Learning Disability and Parenting

Posted by rajini chenna on June 15th, 2018

It’s not easy for a parent to accept the fact that their child has learning disability. For those who are not aware what apparently learning disability is, it’s a neurological problem of processing that interferes with basic learning skills like calculations, reading or writing. Sometimes, it can also interfere with higher skills that include time planning, abstract reasoning or organization and more. The earlier it is detected and worked upon the better because learning disability does not only affect the academics but moving beyond, it also impacts personal relationships be it friends, family or workplace. Many of you parents, may worry that your child might be labelled as slow and might as well experience low self- esteem. But, apparently, the need of the hour is to meet up with a psychologist or a neurological pediatrician for assessment and work on the remedial approach to the disability. As a parent of a kid with learning disability you need to understand that your child has an above average intelligence and is just as smart as any other kid, but only needs a little bit of outside help to make optimum use of his or her potential.

Furthermore, there is a difference between learning disability and learning problem or issues. While learning problem is due to factors like motor handicaps, emotional disturbance, or visual handicap to name a few, learning disability is about the gap between a child’s potential and actual achievement against it. It is not easy for a parent to find out whether the child has symptoms of learning disability or not because the child looks as normal as any other child, only that the child is not at par with a peer of his or her age as far as skill development is concerned.
Here’s run down some of the specific learning disabilities found in children –

1. Dyslexia – This is a learning disability that affects the reading skills besides the language based processing skills associated with it and hence it is also referred to as language based learning disability. Though the severity of the disability varies from child to child it affects common skill sets like reading, recalling, writing, decoding and sometimes even speech alongside other disorders.

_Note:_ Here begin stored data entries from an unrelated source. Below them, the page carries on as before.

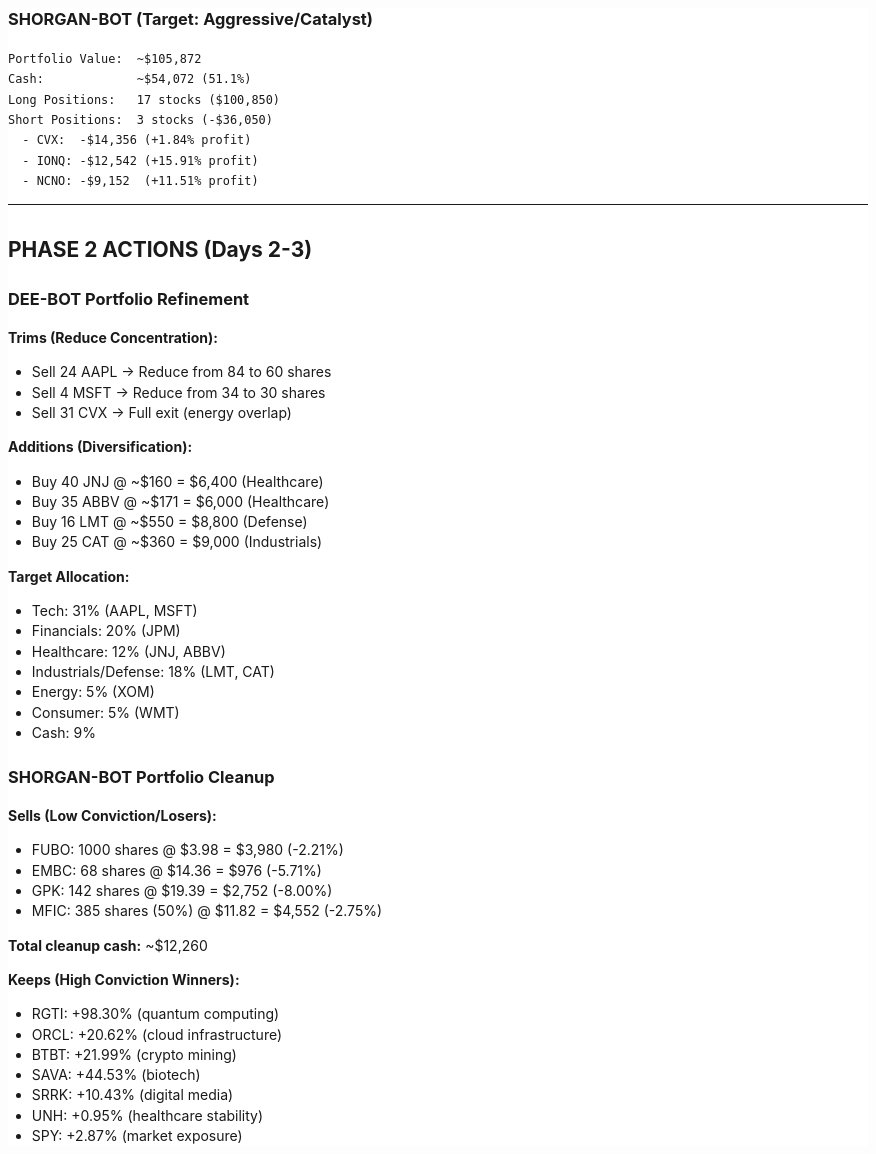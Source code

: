 ### SHORGAN-BOT (Target: Aggressive/Catalyst)
```
Portfolio Value:  ~$105,872
Cash:             ~$54,072 (51.1%)
Long Positions:   17 stocks ($100,850)
Short Positions:  3 stocks (-$36,050)
  - CVX:  -$14,356 (+1.84% profit)
  - IONQ: -$12,542 (+15.91% profit)
  - NCNO: -$9,152  (+11.51% profit)
```

---

## PHASE 2 ACTIONS (Days 2-3)

### DEE-BOT Portfolio Refinement

**Trims (Reduce Concentration):**
- Sell 24 AAPL → Reduce from 84 to 60 shares
- Sell 4 MSFT → Reduce from 34 to 30 shares
- Sell 31 CVX → Full exit (energy overlap)

**Additions (Diversification):**
- Buy 40 JNJ @ ~$160 = $6,400 (Healthcare)
- Buy 35 ABBV @ ~$171 = $6,000 (Healthcare)
- Buy 16 LMT @ ~$550 = $8,800 (Defense)
- Buy 25 CAT @ ~$360 = $9,000 (Industrials)

**Target Allocation:**
- Tech: 31% (AAPL, MSFT)
- Financials: 20% (JPM)
- Healthcare: 12% (JNJ, ABBV)
- Industrials/Defense: 18% (LMT, CAT)
- Energy: 5% (XOM)
- Consumer: 5% (WMT)
- Cash: 9%

### SHORGAN-BOT Portfolio Cleanup

**Sells (Low Conviction/Losers):**
- FUBO: 1000 shares @ $3.98 = $3,980 (-2.21%)
- EMBC: 68 shares @ $14.36 = $976 (-5.71%)
- GPK: 142 shares @ $19.39 = $2,752 (-8.00%)
- MFIC: 385 shares (50%) @ $11.82 = $4,552 (-2.75%)

**Total cleanup cash:** ~$12,260

**Keeps (High Conviction Winners):**
- RGTI: +98.30% (quantum computing)
- ORCL: +20.62% (cloud infrastructure)
- BTBT: +21.99% (crypto mining)
- SAVA: +44.53% (biotech)
- SRRK: +10.43% (digital media)
- UNH: +0.95% (healthcare stability)
- SPY: +2.87% (market exposure)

2. Dyscalculia – This specific learning disability is associated with understanding numericals and includes disorders like memorizing and organizing numbers, telling the time, counting trouble, poor comprehension of maths symbols, to name a few.

3. Auditory Processing Disorder – This disability is associated with how the sound that commutes through the ear or how it is interpreted by the brain. A child with this ability does have difficulty processing sounds, recognizing subtle difference between sounds in words even if the sound is loud and clear. The have difficulty understanding from where these sounds are coming in order to block out competing sounds or understand their order.

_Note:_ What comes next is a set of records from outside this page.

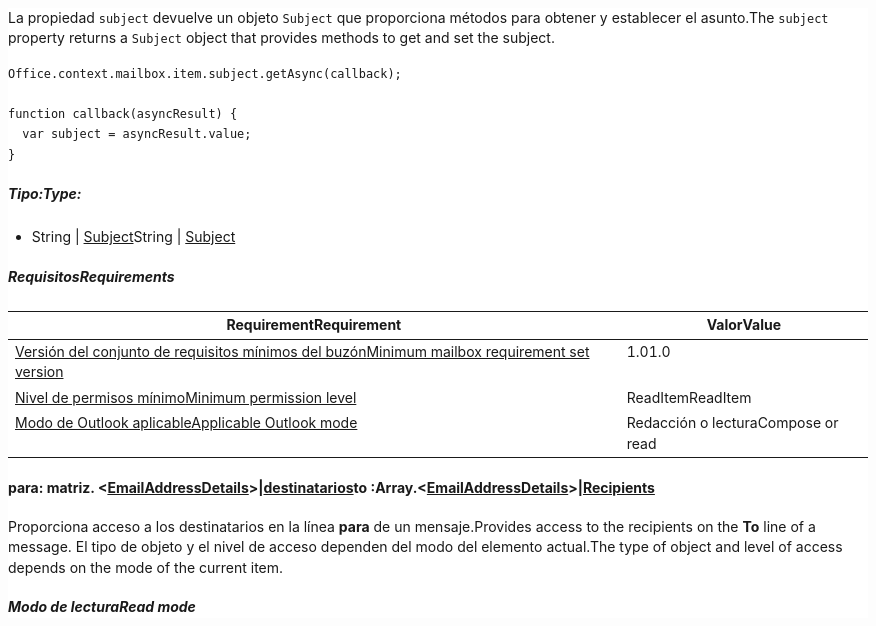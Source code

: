 <span data-ttu-id="8f49e-496">La propiedad `subject` devuelve un objeto `Subject` que proporciona métodos para obtener y establecer el asunto.</span><span class="sxs-lookup"><span data-stu-id="8f49e-496">The `subject` property returns a `Subject` object that provides methods to get and set the subject.</span></span>

```
Office.context.mailbox.item.subject.getAsync(callback);

function callback(asyncResult) {
  var subject = asyncResult.value;
}
```

##### <a name="type"></a><span data-ttu-id="8f49e-497">Tipo:</span><span class="sxs-lookup"><span data-stu-id="8f49e-497">Type:</span></span>

*   <span data-ttu-id="8f49e-498">String | [Subject](/javascript/api/outlook_1_3/office.subject)</span><span class="sxs-lookup"><span data-stu-id="8f49e-498">String | [Subject](/javascript/api/outlook_1_3/office.subject)</span></span>

##### <a name="requirements"></a><span data-ttu-id="8f49e-499">Requisitos</span><span class="sxs-lookup"><span data-stu-id="8f49e-499">Requirements</span></span>

|<span data-ttu-id="8f49e-500">Requirement</span><span class="sxs-lookup"><span data-stu-id="8f49e-500">Requirement</span></span>| <span data-ttu-id="8f49e-501">Valor</span><span class="sxs-lookup"><span data-stu-id="8f49e-501">Value</span></span>|
|---|---|
|[<span data-ttu-id="8f49e-502">Versión del conjunto de requisitos mínimos del buzón</span><span class="sxs-lookup"><span data-stu-id="8f49e-502">Minimum mailbox requirement set version</span></span>](/javascript/office/requirement-sets/outlook-api-requirement-sets)| <span data-ttu-id="8f49e-503">1.0</span><span class="sxs-lookup"><span data-stu-id="8f49e-503">1.0</span></span>|
|[<span data-ttu-id="8f49e-504">Nivel de permisos mínimo</span><span class="sxs-lookup"><span data-stu-id="8f49e-504">Minimum permission level</span></span>](https://docs.microsoft.com/outlook/add-ins/understanding-outlook-add-in-permissions)| <span data-ttu-id="8f49e-505">ReadItem</span><span class="sxs-lookup"><span data-stu-id="8f49e-505">ReadItem</span></span>|
|[<span data-ttu-id="8f49e-506">Modo de Outlook aplicable</span><span class="sxs-lookup"><span data-stu-id="8f49e-506">Applicable Outlook mode</span></span>](https://docs.microsoft.com/outlook/add-ins/#extension-points)| <span data-ttu-id="8f49e-507">Redacción o lectura</span><span class="sxs-lookup"><span data-stu-id="8f49e-507">Compose or read</span></span>|

####  <a name="to-arrayemailaddressdetailsjavascriptapioutlook13officeemailaddressdetailsrecipientsjavascriptapioutlook13officerecipients"></a><span data-ttu-id="8f49e-508">para: matriz. <[EmailAddressDetails](/javascript/api/outlook_1_3/office.emailaddressdetails)>|[destinatarios](/javascript/api/outlook_1_3/office.recipients)</span><span class="sxs-lookup"><span data-stu-id="8f49e-508">to :Array.<[EmailAddressDetails](/javascript/api/outlook_1_3/office.emailaddressdetails)>|[Recipients](/javascript/api/outlook_1_3/office.recipients)</span></span>

<span data-ttu-id="8f49e-509">Proporciona acceso a los destinatarios en la línea **para** de un mensaje.</span><span class="sxs-lookup"><span data-stu-id="8f49e-509">Provides access to the recipients on the **To** line of a message.</span></span> <span data-ttu-id="8f49e-510">El tipo de objeto y el nivel de acceso dependen del modo del elemento actual.</span><span class="sxs-lookup"><span data-stu-id="8f49e-510">The type of object and level of access depends on the mode of the current item.</span></span>

##### <a name="read-mode"></a><span data-ttu-id="8f49e-511">Modo de lectura</span><span class="sxs-lookup"><span data-stu-id="8f49e-511">Read mode</span></span>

4. Dysgraphia – This disorder is responsible for affecting the fine motor skills and handwriting ability of a child. The child may experience issues with illegible handwriting, poor spelling and spatial planning, improper spacing and issues while writing as well as with thinking and writing simultaneously.

5. Visual Perceptual/ Visual Motor Deficit – This disorders affects the ability to draw, copy or ability to understand the information that a child views. The disabilities associated with it include poor hand eye coordination, holding pencil too tight, struggle cutting, missing out on differences in printed letters or shapes, to name a few.

6. Non Verbal Learning Disabilities - An individual having NLD or NVLD shows significant disparity between social skills and visual spatial skills besides trouble with interpretation of body language, facial expressions, nonverbal cues as well as poor coordination.

So, if you find your child is exhibiting similar symptoms and you suspect that your child might have learning disability, evaluate your child’s symptoms and on confirmation you may work upon the gaps that are assessed in comparison to the peer group. The special educator usually is the one with whom you can work out a plan that involves activities and actions for making the child independent and move ahead in learning by bypassing the disability or by overcoming it.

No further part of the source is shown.